▶ [Task brief] Answer with a bare number: the count of lines in the records below that have the word "height".

+++ Excerpted records

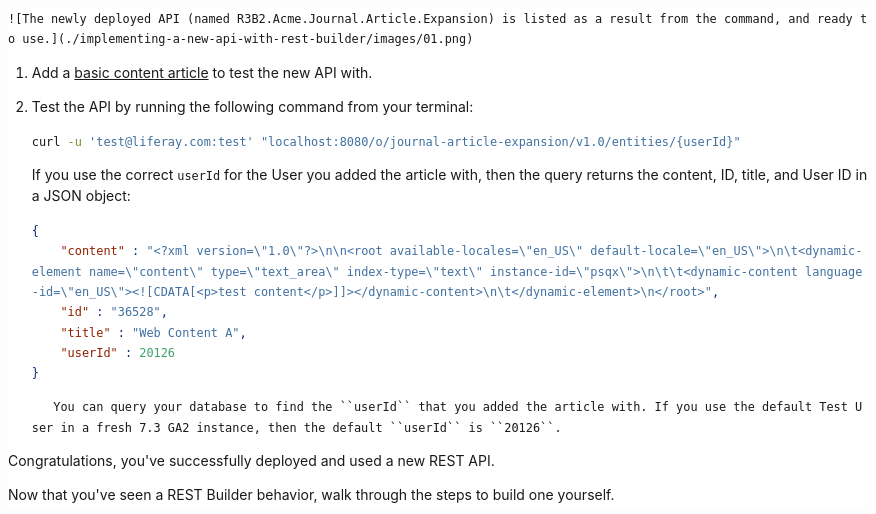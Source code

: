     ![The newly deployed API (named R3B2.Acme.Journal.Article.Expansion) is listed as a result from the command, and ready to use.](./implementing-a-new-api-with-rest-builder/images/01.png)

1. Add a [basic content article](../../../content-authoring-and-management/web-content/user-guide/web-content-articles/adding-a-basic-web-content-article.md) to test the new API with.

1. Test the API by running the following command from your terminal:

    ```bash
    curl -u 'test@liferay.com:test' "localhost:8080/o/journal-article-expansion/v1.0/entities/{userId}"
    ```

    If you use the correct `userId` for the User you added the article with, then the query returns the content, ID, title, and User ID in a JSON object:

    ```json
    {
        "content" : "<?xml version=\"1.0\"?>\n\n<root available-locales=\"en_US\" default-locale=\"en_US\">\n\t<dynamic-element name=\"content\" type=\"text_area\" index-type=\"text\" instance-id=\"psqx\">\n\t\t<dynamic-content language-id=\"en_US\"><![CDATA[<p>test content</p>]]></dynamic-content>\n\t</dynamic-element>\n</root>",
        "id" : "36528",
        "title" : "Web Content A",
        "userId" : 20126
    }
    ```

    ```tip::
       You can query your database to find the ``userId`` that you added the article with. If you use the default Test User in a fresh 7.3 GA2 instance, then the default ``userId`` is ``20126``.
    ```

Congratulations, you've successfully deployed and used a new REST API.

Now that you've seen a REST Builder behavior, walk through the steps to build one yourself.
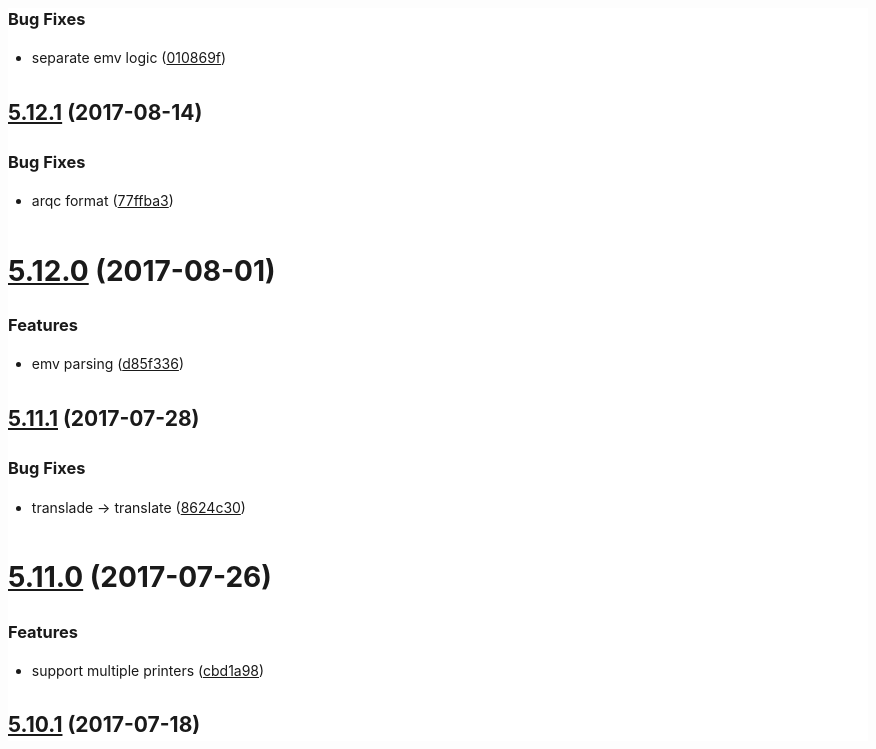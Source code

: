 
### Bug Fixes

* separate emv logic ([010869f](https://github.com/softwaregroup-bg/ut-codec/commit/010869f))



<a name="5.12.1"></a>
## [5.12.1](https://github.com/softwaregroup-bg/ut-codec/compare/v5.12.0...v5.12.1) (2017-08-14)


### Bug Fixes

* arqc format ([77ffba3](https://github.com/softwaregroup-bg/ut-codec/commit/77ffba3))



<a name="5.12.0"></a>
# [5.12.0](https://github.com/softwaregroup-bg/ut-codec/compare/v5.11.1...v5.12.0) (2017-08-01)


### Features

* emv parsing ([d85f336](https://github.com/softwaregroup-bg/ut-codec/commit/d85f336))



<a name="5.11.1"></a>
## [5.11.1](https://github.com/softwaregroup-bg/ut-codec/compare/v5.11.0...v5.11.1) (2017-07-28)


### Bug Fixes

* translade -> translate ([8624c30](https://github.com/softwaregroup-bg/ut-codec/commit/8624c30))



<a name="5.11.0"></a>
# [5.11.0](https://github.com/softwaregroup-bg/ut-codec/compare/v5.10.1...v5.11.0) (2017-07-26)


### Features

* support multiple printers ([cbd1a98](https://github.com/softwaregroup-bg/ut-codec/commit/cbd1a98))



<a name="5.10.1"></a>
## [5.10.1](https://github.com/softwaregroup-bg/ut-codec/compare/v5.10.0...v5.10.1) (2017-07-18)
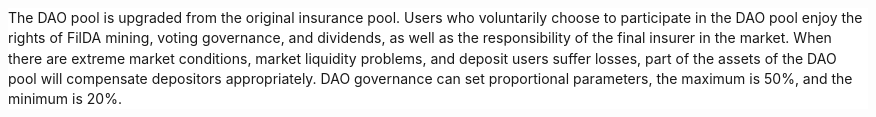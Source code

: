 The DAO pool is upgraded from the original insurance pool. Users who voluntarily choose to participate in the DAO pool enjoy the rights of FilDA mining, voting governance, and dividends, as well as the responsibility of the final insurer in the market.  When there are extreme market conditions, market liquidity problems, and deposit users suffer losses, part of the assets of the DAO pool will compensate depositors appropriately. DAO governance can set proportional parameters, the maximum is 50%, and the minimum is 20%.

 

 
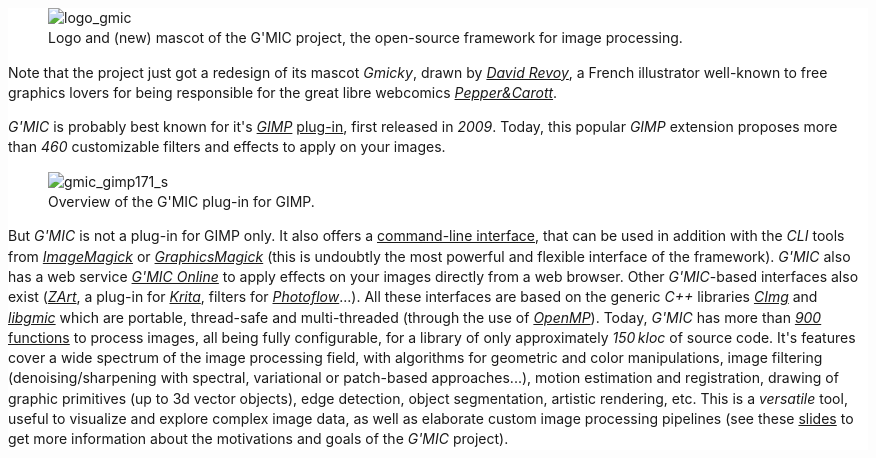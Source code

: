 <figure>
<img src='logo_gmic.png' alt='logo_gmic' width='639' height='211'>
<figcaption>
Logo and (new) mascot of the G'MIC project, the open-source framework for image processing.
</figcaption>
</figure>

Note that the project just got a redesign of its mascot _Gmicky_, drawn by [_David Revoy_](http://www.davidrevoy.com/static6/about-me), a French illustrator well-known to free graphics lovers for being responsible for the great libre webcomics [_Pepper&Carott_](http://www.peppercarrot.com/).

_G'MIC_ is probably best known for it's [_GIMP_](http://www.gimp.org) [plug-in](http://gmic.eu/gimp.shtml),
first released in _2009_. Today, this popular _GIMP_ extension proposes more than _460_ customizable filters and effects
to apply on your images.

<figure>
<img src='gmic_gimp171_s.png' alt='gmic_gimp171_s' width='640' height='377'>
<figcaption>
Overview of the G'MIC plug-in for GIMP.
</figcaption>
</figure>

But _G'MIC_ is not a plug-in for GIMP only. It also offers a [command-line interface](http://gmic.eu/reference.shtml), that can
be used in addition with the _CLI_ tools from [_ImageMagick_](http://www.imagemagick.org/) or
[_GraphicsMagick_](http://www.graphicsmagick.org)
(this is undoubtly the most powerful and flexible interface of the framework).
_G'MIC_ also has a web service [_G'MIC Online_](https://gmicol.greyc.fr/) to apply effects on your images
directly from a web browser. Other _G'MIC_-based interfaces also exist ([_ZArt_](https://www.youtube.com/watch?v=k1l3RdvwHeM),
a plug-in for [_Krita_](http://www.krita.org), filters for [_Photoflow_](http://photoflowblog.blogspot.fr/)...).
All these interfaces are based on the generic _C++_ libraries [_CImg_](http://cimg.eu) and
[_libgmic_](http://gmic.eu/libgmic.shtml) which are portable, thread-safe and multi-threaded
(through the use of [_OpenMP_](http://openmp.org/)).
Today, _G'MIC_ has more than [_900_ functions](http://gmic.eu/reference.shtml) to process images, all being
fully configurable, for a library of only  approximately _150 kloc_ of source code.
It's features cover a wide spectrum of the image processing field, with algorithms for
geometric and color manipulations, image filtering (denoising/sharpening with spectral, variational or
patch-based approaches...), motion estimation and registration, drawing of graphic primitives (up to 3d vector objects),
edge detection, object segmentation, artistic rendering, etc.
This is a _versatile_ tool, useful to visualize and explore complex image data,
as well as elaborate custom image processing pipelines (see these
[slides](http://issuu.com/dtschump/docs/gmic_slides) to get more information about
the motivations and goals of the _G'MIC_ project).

++++++
+++ Excerpted records

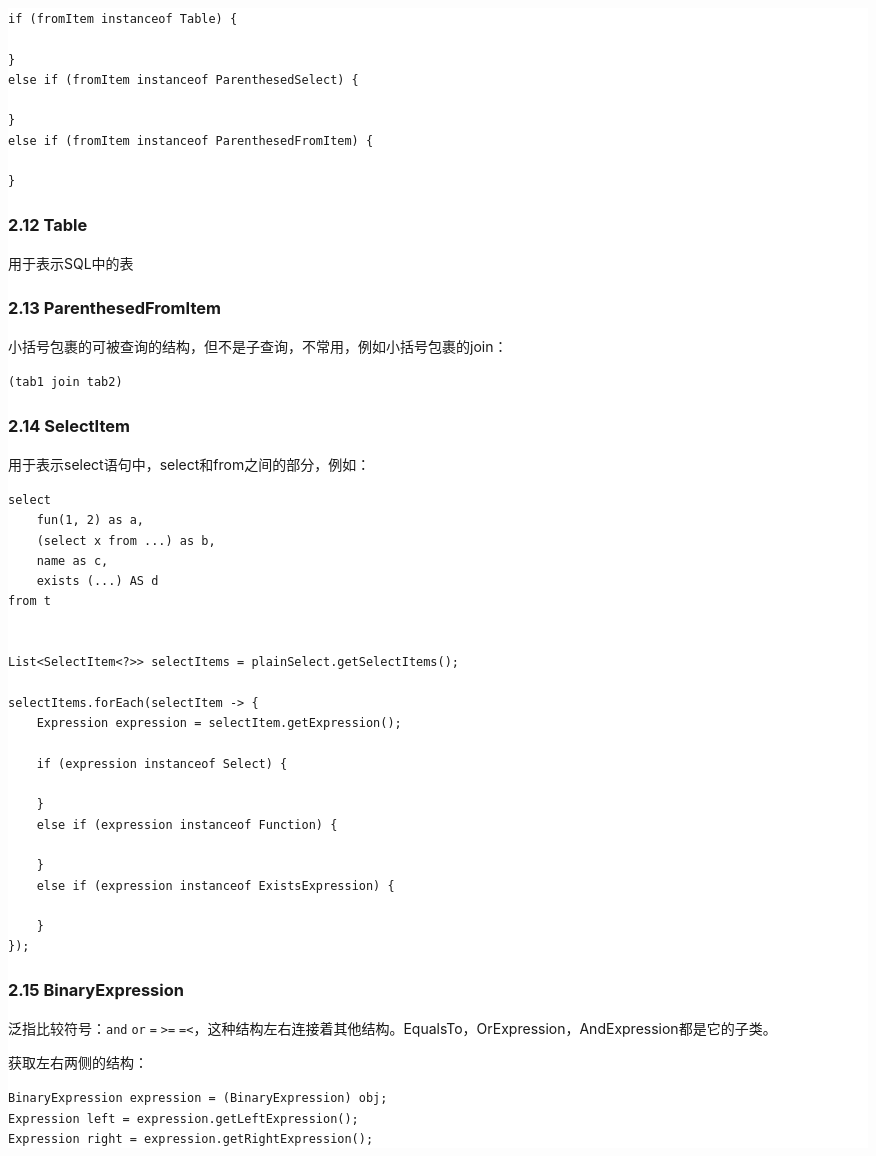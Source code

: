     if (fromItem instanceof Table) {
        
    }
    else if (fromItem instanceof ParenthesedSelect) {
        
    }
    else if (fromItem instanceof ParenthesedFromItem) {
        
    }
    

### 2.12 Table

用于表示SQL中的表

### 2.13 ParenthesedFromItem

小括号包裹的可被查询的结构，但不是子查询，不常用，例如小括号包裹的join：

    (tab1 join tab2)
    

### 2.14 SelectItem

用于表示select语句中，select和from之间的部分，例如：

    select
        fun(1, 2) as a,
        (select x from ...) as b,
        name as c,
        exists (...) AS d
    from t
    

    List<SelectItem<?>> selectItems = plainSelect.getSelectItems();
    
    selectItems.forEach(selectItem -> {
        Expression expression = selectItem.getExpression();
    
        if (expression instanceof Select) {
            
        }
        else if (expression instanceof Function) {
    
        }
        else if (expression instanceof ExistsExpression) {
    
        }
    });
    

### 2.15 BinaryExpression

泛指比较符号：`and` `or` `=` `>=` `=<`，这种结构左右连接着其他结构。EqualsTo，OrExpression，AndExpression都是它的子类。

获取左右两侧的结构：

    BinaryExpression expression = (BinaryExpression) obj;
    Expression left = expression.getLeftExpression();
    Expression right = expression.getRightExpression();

++++++

▶ [Answer to the exercise] 2